My sugar daddy, Keith, started to ignore me again after he found out that I had been cheating on him. And he still thought that I had made up the whole story about his wife hiring Peter to set me up in a robbery.
But I had good friends who were helping me through the painful breakup. It was hard, but I was coping. The months had taken a toll, but I was slowly coming back. From time to time, Keith would call and yell hateful names at me, and I took it. I felt like I deserved everything he was saying, because I had acted in all the ways he had described me.
The money and everything else from Keith had stopped, so after months of him terrorizing me over the phone, I finally told him how I felt. The love that I had once felt for him was slowly turning into hatred. I hated that he took Peter’s side. Keith took a complete stranger’s side despite knowing me for almost four years and being intimate with me.
After about nine months without a man, I was asked on a dinner date by a politician who was single. On the night of the date, Keith called from a local number and asked to see me. I told him bluntly that I was on a date and that I really didn’t feel we had anything to speak about, as he had made himself quite clear over the past months. He finally told me that he had found out what really happened and wanted to apologize.

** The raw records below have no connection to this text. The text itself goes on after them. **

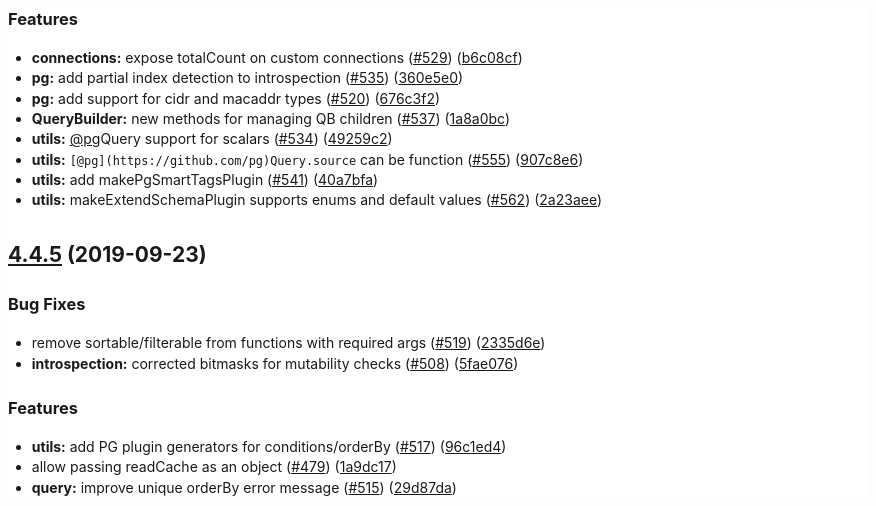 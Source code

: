 
### Features

* **connections:** expose totalCount on custom connections ([#529](https://github.com/Deckstar/graphile-engine/issues/529)) ([b6c08cf](https://github.com/Deckstar/graphile-engine/commit/b6c08cf050eb3c0c2ff23c6d53b5861db2151ab6))
* **pg:** add partial index detection to introspection ([#535](https://github.com/Deckstar/graphile-engine/issues/535)) ([360e5e0](https://github.com/Deckstar/graphile-engine/commit/360e5e05ba60a229a2e16489f85683d33389c1e2))
* **pg:** add support for cidr and macaddr types ([#520](https://github.com/Deckstar/graphile-engine/issues/520)) ([676c3f2](https://github.com/Deckstar/graphile-engine/commit/676c3f2e3d6f0006b99855394be51391656dbcea))
* **QueryBuilder:** new methods for managing QB children ([#537](https://github.com/Deckstar/graphile-engine/issues/537)) ([1a8a0bc](https://github.com/Deckstar/graphile-engine/commit/1a8a0bc341ba21356ec57c4f19376c07a9ada6d4))
* **utils:** [@pg](https://github.com/pg)Query support for scalars ([#534](https://github.com/Deckstar/graphile-engine/issues/534)) ([49259c2](https://github.com/Deckstar/graphile-engine/commit/49259c291d651ab8b70d1f1785cf273bdd97fcf1))
* **utils:** `[@pg](https://github.com/pg)Query.source` can be function ([#555](https://github.com/Deckstar/graphile-engine/issues/555)) ([907c8e6](https://github.com/Deckstar/graphile-engine/commit/907c8e628c806c7d3d7ad2522ce9c18f32fcb45b))
* **utils:** add makePgSmartTagsPlugin ([#541](https://github.com/Deckstar/graphile-engine/issues/541)) ([40a7bfa](https://github.com/Deckstar/graphile-engine/commit/40a7bfa00f3e4ab44ca61264eb50529a17217ec1))
* **utils:** makeExtendSchemaPlugin supports enums and default values ([#562](https://github.com/Deckstar/graphile-engine/issues/562)) ([2a23aee](https://github.com/Deckstar/graphile-engine/commit/2a23aeecfc06db9fd0543da5c8d988d55bbe31a8))



## [4.4.5](https://github.com/Deckstar/graphile-engine/compare/v4.4.4...v4.4.5) (2019-09-23)


### Bug Fixes

* remove sortable/filterable from functions with required args ([#519](https://github.com/Deckstar/graphile-engine/issues/519)) ([2335d6e](https://github.com/Deckstar/graphile-engine/commit/2335d6e9334680b927598ba9e748532323ad649d))
* **introspection:** corrected bitmasks for mutability checks ([#508](https://github.com/Deckstar/graphile-engine/issues/508)) ([5fae076](https://github.com/Deckstar/graphile-engine/commit/5fae0764bc13bf3d0d481d0421e89989a7379391))


### Features

* **utils:** add PG plugin generators for conditions/orderBy ([#517](https://github.com/Deckstar/graphile-engine/issues/517)) ([96c1ed4](https://github.com/Deckstar/graphile-engine/commit/96c1ed47c70748164ebb8717cbec44758c3d5c9a))
* allow passing readCache as an object ([#479](https://github.com/Deckstar/graphile-engine/issues/479)) ([1a9dc17](https://github.com/Deckstar/graphile-engine/commit/1a9dc1774071c8dd72ca052fac0a7baebe22db12))
* **query:** improve unique orderBy error message ([#515](https://github.com/Deckstar/graphile-engine/issues/515)) ([29d87da](https://github.com/Deckstar/graphile-engine/commit/29d87dacf4ac022bc6252e33efc5dab26d1fcb14))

I came up with an excuse to tell my dinner date and left—I had to hear what Keith had to say. He picked me up from the restaurant. The first question he asked was if I loved the man I had cheated on him with. I answered, “No.”
“Do you love me?” he asked.
I stared boldly into his eyes and said, “No.” I told Keith that the only reason I was there was because I wanted to hear what he had to say. I just wanted to hear him to say that he was wrong and that I wasn’t lying. I wanted to hear him say that even though I was wrong to sleep with another man and I was wrong to get in that car, I had been set up.
Keith told me that one of his wife’s friends had encouraged her to do it, because she had done the same to her own husband—his wife’s friend had used Peter, too. Keith apologized profusely for doubting me, but I told him I was ready to go home—alone. He insisted on telling me how hard it has been with her and without me, and that he had never stopped loving me.
My heart had hardened. I wanted to feel for him, but I couldn’t. He had really hurt me by not believing in me. He didn’t have the decency to say it was over as soon as he found out, and he knew I depended on him, so he instead he just left me high and dry. She may have been his wife, but he had told me he loved me and would never leave or put me in a position to want anything. And yet the last time I had seen him, he didn’t even look at me. If he really loved me, how could it have been so easy to just cut me loose?
Keith still tried to keep in touch after that last meeting, but the love I had for him was completely gone. No matter what he said, the fact of the matter was that his wife essentially tried to have me killed and he still chose her. I resented him. I was angry.
It has now been years since Keith and I broke up. I will always be very grateful for what he did for me—when I needed help the most, he was there—but I could never have loved him the same or ever been intimate with him again.
We’ve kept in touch over the years. He had finally moved back to the Island where I lived, but it was never the same. He remained persistent for years until it became pitiful. His advances only stopped once I finally moved off the island.